(YOUR OBJECTIVE) Every line in the data below that includes "followers" belongs in the answer, copied as it stands.

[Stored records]

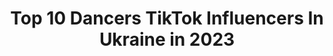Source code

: ---
title: Top 10 Dancers TikTok Influencers In Ukraine in 2023
description: >-
  Find top dancers TikTok influencers in Ukraine in 2023. Most popular hashtags: #dance #fyp #duet #dancer.
platform: TikTok
hits: 8
text_top: Analyze the top-rated TikTok profiles on inBeat.
text_bottom: Our platform holds 8 TikTok influencers like this in Ukraine for you to work with.
profiles:
  - username: "tao_apa"
    fullname: >-
      Tao Noa
    bio: >-
      K-pop cover dancer Leader Ukrainian k-pop cover dance team ❗A.P.A❗ Киев
    location: "Ukraine"
    followers: 6331
    engagement: 2273
    commentsToLikes: 0.012632
    id: ckb9d73890aet0j23zqp4rpui
    verified: false
    hashtags: "#rec, #dancecoverkpop, #kpopcoverdance, #recommendations"
  - username: "miss.olga.f"
    fullname: >-
      Olga Fedorenko
    bio: >-
      Twerk dancer 🍑 Лайкаю тех, кто подписался
    location: "Ukraine"
    followers: 29700
    engagement: 610
    commentsToLikes: 0.046543
    id: ck9f2u2nneqpo0j78xriebbou
    verified: false
    hashtags: "#levihigh, #duet, #levihighchallenge, #gym"
  - username: "jayn018"
    fullname: >-
      JaYn 
    bio: >-
      IG: @jayn018 @cbn.dancers dancer, choreographer UKRAINE 🇺🇦
    location: "Ukraine"
    followers: 141500
    engagement: 1568
    commentsToLikes: 0.007336
    id: ckcogmqja3dtf0j233jtn7xsk
    verified: false
    hashtags: "#kpopdance, #blackpink, #fyp, #ukraine"
  - username: "petrzelenin777"
    fullname: >-
      Пётр Зеленин
    bio: >-
      Strip man show🐍(Kiev) Для заказа inst:petrzelenin777 ✍️ Model ,Actor, Dancer
    location: "Ukraine"
    followers: 144000
    engagement: 1038
    commentsToLikes: 0.015220
    id: ckbqnjyn88dyj0j231c7pnaxz
    verified: false
    hashtags: "#chellenge2020, #fyp, #foryoupage, #mychellange"
  - username: "juliya_s_tihonenko"
    fullname: >-
      Juliya Tykhonenko
    bio: >-
      Instagram:@juliya_s_tihonenko 💫💫Дизайнер бренда @colorfull_studio💫💫
    location: "Ukraine"
    followers: 5372
    engagement: 548
    commentsToLikes: 0.017964
    id: ckcoioc2h49000j23nm2cctds
    verified: false
    hashtags: "#helloween, #makeup, #dancer, #dance"
  - username: "2id_events"
    fullname: >-
      2id-events.com
    bio: >-
      Event Management & Entertainment 10000+ Shows 📍UAE🇦🇪, KSA 🇸🇦 2id-events.com
    location: "Ukraine"
    followers: 6893
    engagement: 306
    commentsToLikes: 0.021141
    id: ckc3789ypw2y20j23vq6qbavm
    verified: false
    hashtags: "#decembermelody, #entertainment, #event, #eventplanner"
  - username: "no__limit"
    fullname: >-
      🚫No Limit🚫
    bio: >-
      🔰Folowe me🔰
    location: "Ukraine"
    followers: 82100
    engagement: 974
    commentsToLikes: 0.009191
    id: cka0szchvnmv50i78u3fgtmwf
    verified: false
    hashtags: "#driftedit, #oldcar, #rip, #supra"
  - username: "kintiger7"
    fullname: >-
      Kin Tiger
    bio: >-
      Dancer⚡Tomboy🌈Singer🎸Model😎 7️⃣Leader of MA.SCOT🐾 UA🇺🇦
    location: "Ukraine"
    followers: 17700
    engagement: 1670
    commentsToLikes: 0.019087
    id: ckcjeq99ianav0j235pt0w263
    verified: false
    hashtags: "#top1, #recomend, #ua, #tiger"
---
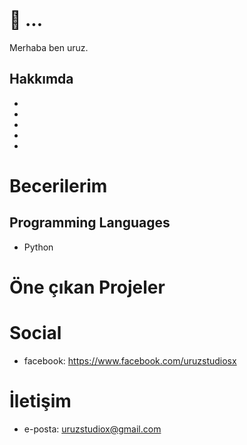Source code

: <header>

</header>

# 🍁 ...

Merhaba ben uruz.

## Hakkımda
-
-
-
-
-

# Becerilerim

## Programming Languages
- Python

##
##

# Öne çıkan Projeler

# Social
- facebook: https://www.facebook.com/uruzstudiosx

# İletişim
- e-posta: uruzstudiox@gmail.com
  
<footer>
</footer>



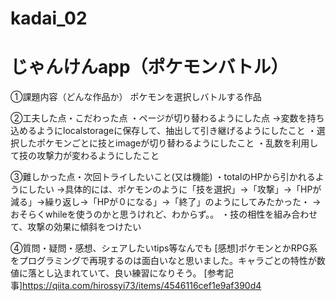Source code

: # kadai_02
# じゃんけんapp（ポケモンバトル）

①課題内容（どんな作品か）
ポケモンを選択しバトルする作品

②工夫した点・こだわった点
・ページが切り替わるようにした点
→変数を持ち込めるようにlocalstorageに保存して、抽出して引き継げるようにしたこと
・選択したポケモンごとに技とimageが切り替わるようにしたこと
・乱数を利用して技の攻撃力が変わるようにしたこと


③難しかった点・次回トライしたいこと(又は機能)
・totalのHPから引かれるようにしたい
→具体的には、ポケモンのように「技を選択」→「攻撃」→「HPが減る」→繰り返し→「HPが０になる」→「終了」のようにしてみたかった・
→おそらくwhileを使うのかと思うけれど、わからず。。
・技の相性を組み合わせて、攻撃の効果に傾斜をつけたい

④質問・疑問・感想、シェアしたいtips等なんでも
[感想]ポケモンとかRPG系をプログラミングで再現するのは面白いなと思いました。キャラごとの特性が数値に落とし込まれていて、良い練習になりそう。
[参考記事]https://qiita.com/hirossyi73/items/4546116cef1e9af390d4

(SOLUTION TO THIS TASK)
    followers: 6331
    followers: 29700
    followers: 141500
    followers: 144000
    followers: 5372
    followers: 6893
    followers: 82100
    followers: 17700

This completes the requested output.